Speaking in Hebrew, Latin Archbishop Pierbattista Pizzaballa thanked the police for taking action, and the president for prioritizing the safety of Christian communities.
“We have to work together to encourage dialogue between us, solidarity between us, and brotherhood between us,” said Pizzaballa.
“We all believe in one God,” said Herzog.
“We are all sons of the same God,” responded Pizzaballa.
Israel Police, which has been criticized for its inability to stamp out the phenomenon, has shown renewed interest in the problem recently.
On Tuesday, Jerusalem District Police Commander Doron Turgeman and Old City Precinct Commander Avi Cohen met with Christian leaders in the capital. Cohen presented steps the police were taking to counter attacks on clergy in the Old City.
According to police, 16 investigations have been opened this year, and 21 arrests and detentions have been carried out in connection with attacks on Christians.
“We are aware of the issue and handle it with all the tools at our disposal,” said Turgeman. “I instructed the David Precinct to focus overt and covert operational activity against anyone who commits hate crimes, vandalism and violence of any kind against religious institutions and Christian clerics, including in the Old City of Jerusalem.”
In July, Herzog first came out forcefully in public against growing attacks against Christians in Israel, particularly in Jerusalem, calling them “a true disgrace.”
“I utterly condemn violence, in all its forms, directed by a small and extreme group, towards the holy places of the Christian faith, and against Christian clergy in Israel,” Herzog said at a state memorial ceremony for Zionist visionary Theodor Herzl.
“This includes spitting, and the desecration of graves and churches,” he added, noting that the phenomenon has been on the rise “in the last weeks and months especially.”
In November, two soldiers from the Israel Defense Forces’ Givati Brigade were detained on suspicion of spitting at the Armenian archbishop and other pilgrims during a procession in the Old City. In early January, two Jewish teens were arrested for damaging graves at the Protestant cemetery on Mount Zion.
The next week, the Maronite community center in the northern city of Ma’alot-Tarshiha was vandalized by unknown assailants over the Christmas holiday.
Jerusalem’s Armenian community buildings were also targeted by vandals, with multiple discriminatory phrases graffitied on the exterior of structures in the Armenian Quarter. On a Thursday night in late January, a gang of religious Jewish teens threw chairs at an Armenian restaurant inside the city’s New Gate. Vandalism at the Church of the Flagellation occurred the very next week.

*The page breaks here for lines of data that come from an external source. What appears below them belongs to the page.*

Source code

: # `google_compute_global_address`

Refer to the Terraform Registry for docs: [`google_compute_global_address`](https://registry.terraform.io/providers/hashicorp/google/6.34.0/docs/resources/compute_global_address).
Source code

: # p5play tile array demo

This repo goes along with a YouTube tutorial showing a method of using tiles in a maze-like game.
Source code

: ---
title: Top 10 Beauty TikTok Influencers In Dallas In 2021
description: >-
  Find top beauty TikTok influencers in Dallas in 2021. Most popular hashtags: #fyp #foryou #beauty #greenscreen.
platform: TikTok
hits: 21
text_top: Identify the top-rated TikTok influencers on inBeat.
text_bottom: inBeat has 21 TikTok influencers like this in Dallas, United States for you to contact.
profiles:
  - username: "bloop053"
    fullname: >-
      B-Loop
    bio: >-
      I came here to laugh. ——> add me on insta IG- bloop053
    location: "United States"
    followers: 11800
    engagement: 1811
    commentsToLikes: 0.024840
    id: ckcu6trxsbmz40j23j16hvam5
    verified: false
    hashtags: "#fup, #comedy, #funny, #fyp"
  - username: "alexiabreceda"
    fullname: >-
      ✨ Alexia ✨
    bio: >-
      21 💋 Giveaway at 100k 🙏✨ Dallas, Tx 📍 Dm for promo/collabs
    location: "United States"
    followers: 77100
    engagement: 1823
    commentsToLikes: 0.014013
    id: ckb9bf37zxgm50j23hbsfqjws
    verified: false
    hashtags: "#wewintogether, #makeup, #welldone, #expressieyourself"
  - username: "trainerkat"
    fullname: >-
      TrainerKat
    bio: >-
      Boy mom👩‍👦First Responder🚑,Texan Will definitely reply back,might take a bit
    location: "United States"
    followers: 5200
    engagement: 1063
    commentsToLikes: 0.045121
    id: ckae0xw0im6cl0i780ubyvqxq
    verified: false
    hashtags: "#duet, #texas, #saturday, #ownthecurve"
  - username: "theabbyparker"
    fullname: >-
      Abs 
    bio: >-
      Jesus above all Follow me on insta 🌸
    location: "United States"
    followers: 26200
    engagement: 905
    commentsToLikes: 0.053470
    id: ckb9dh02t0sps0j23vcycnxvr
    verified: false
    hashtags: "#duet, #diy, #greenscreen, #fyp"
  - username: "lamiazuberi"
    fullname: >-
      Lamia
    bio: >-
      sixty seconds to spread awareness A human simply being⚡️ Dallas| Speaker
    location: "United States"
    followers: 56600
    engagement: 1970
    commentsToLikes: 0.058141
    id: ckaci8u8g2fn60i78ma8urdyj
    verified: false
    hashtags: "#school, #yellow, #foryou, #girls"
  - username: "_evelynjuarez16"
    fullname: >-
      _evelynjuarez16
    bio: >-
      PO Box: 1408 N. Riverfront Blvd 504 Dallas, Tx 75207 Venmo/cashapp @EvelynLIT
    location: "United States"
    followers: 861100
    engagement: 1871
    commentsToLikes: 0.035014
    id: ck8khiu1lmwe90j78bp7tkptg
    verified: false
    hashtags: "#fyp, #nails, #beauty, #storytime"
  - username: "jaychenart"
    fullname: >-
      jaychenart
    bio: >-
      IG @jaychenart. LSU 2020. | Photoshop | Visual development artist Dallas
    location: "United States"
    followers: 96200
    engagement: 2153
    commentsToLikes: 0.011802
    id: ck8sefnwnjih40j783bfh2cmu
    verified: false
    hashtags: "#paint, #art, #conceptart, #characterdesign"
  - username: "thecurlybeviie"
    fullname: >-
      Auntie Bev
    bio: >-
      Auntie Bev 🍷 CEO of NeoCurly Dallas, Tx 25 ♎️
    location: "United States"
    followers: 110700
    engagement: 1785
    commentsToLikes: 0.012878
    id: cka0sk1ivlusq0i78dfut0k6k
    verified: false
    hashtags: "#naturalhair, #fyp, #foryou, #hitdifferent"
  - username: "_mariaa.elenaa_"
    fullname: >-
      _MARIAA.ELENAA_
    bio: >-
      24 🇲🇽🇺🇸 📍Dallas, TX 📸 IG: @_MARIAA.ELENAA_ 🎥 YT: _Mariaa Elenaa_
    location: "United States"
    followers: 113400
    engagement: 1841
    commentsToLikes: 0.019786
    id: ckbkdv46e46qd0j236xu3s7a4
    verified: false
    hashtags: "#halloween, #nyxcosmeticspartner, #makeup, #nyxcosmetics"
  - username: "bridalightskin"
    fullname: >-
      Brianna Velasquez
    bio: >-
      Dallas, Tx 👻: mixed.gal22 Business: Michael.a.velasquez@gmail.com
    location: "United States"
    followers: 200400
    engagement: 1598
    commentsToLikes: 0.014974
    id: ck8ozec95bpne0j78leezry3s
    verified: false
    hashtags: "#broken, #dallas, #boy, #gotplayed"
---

And in March, a resident of southern Israel was arrested after attacking priests with an iron bar at the Tomb of the Virgin Mary in Gethsemane.
Some tie the rise in aggressive behavior recently to the composition of the current Israeli government, which is made up of ultra-Orthodox and extreme-right factions fiercely protective of Israel’s Orthodox Jewish character and strongly opposed to public displays of Christian worship.